Maiman’s been an outspoken critic of previous efforts to protect fashion designs under copyright law, and he testified before the U.S. House of Representatives in 2008 on the Design Piracy Prohibition Act.
Once lawsuits are filed, critics argue that judges could interpret the bill’s language more broadly than intended.
“Language like ‘substantially identical,’ what does that mean?” said UCLA professor Raustiala. “It has to be litigated. And over time that will become more expansive.”
That could mean lengthy trips to court for L.A. apparel companies who have not seen the inside of a courtroom.
“Litigation generally costs you a couple of thousands of dollars to go to court,” said Lonnie Kane, president of downtown L.A. women’s apparel manufacturer Karen Kane Inc. “And, of course, it takes away your energy from your business if you’re spending time talking to lawyers.”

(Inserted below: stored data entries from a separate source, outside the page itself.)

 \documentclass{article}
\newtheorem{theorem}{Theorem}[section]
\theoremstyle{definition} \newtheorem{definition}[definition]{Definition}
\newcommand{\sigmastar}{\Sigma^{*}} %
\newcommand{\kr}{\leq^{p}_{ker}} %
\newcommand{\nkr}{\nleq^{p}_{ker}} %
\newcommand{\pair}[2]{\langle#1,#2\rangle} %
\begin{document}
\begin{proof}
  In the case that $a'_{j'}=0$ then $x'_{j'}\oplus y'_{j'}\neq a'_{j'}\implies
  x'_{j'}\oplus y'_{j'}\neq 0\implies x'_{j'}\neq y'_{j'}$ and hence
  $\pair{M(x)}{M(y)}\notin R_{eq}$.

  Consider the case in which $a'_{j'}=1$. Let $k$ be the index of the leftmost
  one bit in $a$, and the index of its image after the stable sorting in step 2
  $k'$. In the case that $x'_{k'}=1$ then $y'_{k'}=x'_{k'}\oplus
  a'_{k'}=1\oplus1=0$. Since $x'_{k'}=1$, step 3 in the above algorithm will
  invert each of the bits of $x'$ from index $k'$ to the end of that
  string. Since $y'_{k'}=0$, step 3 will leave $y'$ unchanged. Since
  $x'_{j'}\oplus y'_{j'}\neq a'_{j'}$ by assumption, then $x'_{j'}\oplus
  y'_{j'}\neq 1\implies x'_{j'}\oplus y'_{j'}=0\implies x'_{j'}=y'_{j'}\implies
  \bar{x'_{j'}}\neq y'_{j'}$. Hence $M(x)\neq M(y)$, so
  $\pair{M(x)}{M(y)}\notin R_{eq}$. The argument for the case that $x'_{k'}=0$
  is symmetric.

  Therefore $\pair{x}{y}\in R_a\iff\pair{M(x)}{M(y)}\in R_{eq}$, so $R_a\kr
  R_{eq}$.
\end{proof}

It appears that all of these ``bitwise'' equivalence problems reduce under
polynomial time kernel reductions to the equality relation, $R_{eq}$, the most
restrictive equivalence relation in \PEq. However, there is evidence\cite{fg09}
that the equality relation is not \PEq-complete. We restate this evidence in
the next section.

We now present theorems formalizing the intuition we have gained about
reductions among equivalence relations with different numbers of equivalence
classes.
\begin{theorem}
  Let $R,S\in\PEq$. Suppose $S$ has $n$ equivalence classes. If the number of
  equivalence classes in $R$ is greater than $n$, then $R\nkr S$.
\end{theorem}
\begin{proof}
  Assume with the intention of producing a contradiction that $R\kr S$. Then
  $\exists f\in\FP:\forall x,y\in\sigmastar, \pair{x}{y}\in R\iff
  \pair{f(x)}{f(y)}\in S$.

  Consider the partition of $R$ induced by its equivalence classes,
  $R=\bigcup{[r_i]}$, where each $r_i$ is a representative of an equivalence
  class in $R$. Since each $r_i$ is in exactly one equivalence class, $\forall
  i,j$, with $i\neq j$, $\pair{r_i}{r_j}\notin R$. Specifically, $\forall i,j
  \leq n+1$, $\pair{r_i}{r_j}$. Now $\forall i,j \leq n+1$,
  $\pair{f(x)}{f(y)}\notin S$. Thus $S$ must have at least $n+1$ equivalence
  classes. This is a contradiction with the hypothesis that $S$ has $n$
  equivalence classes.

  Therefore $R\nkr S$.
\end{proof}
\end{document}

Some of L.A.’s larger apparel companies could get hit particularly hard.
ABS by Allen Schwartz, the downtown L.A. company best known for creating knockoffs of designer gowns– an ABS version inspired by Chelsea Clinton’s Vera Wang wedding dress is expected to hit stores by November – could have to change its business model because of the bill. That’s because most fashionistas aren’t going to want to buy ABS gowns that were inspired by dresses seen on the red carpet three years ago, when the statute of limitations on a protected design ends.
Forever 21, a downtown L.A. manufacturer and retailer that’s built a $1.7 billion fashion empire on low-cost trendy clothes and accessories, could be spending so much time fighting lawsuits that the company might also have to change its approach to fashion.
“Forever 21 is very trendy and fashionable,” Metchek said. “So they are the target and a very successful target at that.”
Representatives for ABS and Forever 21 did not return requests seeking comment.
Meanwhile, Kane, who serves as chairman of the California Fashion Association, and Metchek are looking at ways their concerns could be addressed. Metchek said the association could either be “unalterably opposed” to it, or ask for changes in the wording and substance of it.
For example, Metchek said she would want the term “substantially identical” changed to “identical.”
“‘Substantially,’ it’s a ridiculous word,” Metchek said. “What the hell does that mean?”
In addition, Metchek said she would like to see a designer or company that files a frivolous lawsuit pay penalties as high as the legal costs incurred by the plaintiff.
“If the changes are made,” she said, “we might not approve, but we won’t be opposed.”